- Exercise: Collect every line in the records below that contains the word "number".

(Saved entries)
☆ ☆ ☆ ☆

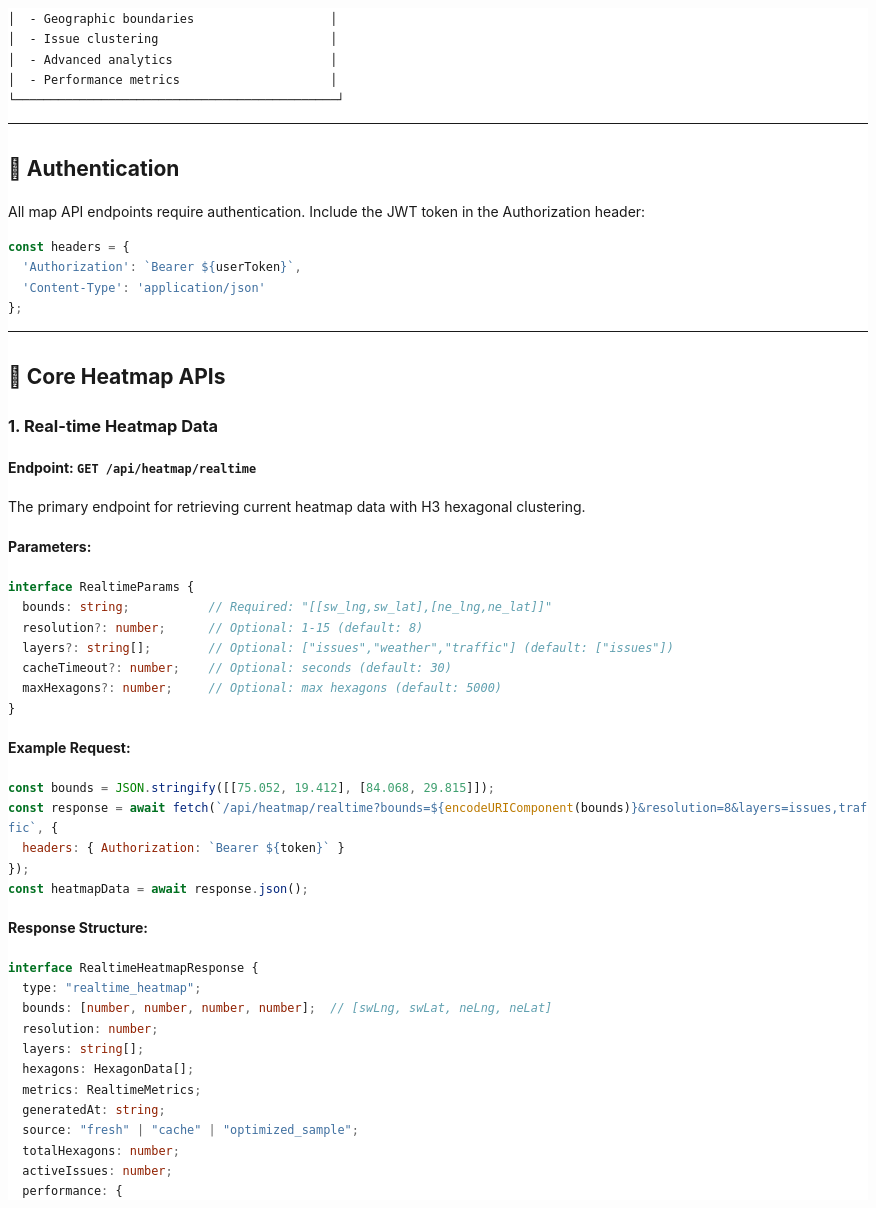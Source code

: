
 ```
│  - Geographic boundaries                   │
│  - Issue clustering                        │
│  - Advanced analytics                      │
│  - Performance metrics                     │
└─────────────────────────────────────────────┘
```

---

## 🔐 Authentication

All map API endpoints require authentication. Include the JWT token in the Authorization header:

```javascript
const headers = {
  'Authorization': `Bearer ${userToken}`,
  'Content-Type': 'application/json'
};
```

---

## 🎯 Core Heatmap APIs

### 1. **Real-time Heatmap Data**

#### **Endpoint**: `GET /api/heatmap/realtime`

The primary endpoint for retrieving current heatmap data with H3 hexagonal clustering.

#### **Parameters**:
```typescript
interface RealtimeParams {
  bounds: string;           // Required: "[[sw_lng,sw_lat],[ne_lng,ne_lat]]"
  resolution?: number;      // Optional: 1-15 (default: 8)
  layers?: string[];        // Optional: ["issues","weather","traffic"] (default: ["issues"])
  cacheTimeout?: number;    // Optional: seconds (default: 30)
  maxHexagons?: number;     // Optional: max hexagons (default: 5000)
}
```

#### **Example Request**:
```javascript
const bounds = JSON.stringify([[75.052, 19.412], [84.068, 29.815]]);
const response = await fetch(`/api/heatmap/realtime?bounds=${encodeURIComponent(bounds)}&resolution=8&layers=issues,traffic`, {
  headers: { Authorization: `Bearer ${token}` }
});
const heatmapData = await response.json();
```

#### **Response Structure**:
```typescript
interface RealtimeHeatmapResponse {
  type: "realtime_heatmap";
  bounds: [number, number, number, number];  // [swLng, swLat, neLng, neLat]
  resolution: number;
  layers: string[];
  hexagons: HexagonData[];
  metrics: RealtimeMetrics;
  generatedAt: string;
  source: "fresh" | "cache" | "optimized_sample";
  totalHexagons: number;
  activeIssues: number;
  performance: {
```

☆ ☆ ☆ ☆

- Exercise output:
  resolution?: number;      // Optional: 1-15 (default: 8)
  cacheTimeout?: number;    // Optional: seconds (default: 30)
  maxHexagons?: number;     // Optional: max hexagons (default: 5000)
  bounds: [number, number, number, number];  // [swLng, swLat, neLng, neLat]
  resolution: number;
  totalHexagons: number;
  activeIssues: number;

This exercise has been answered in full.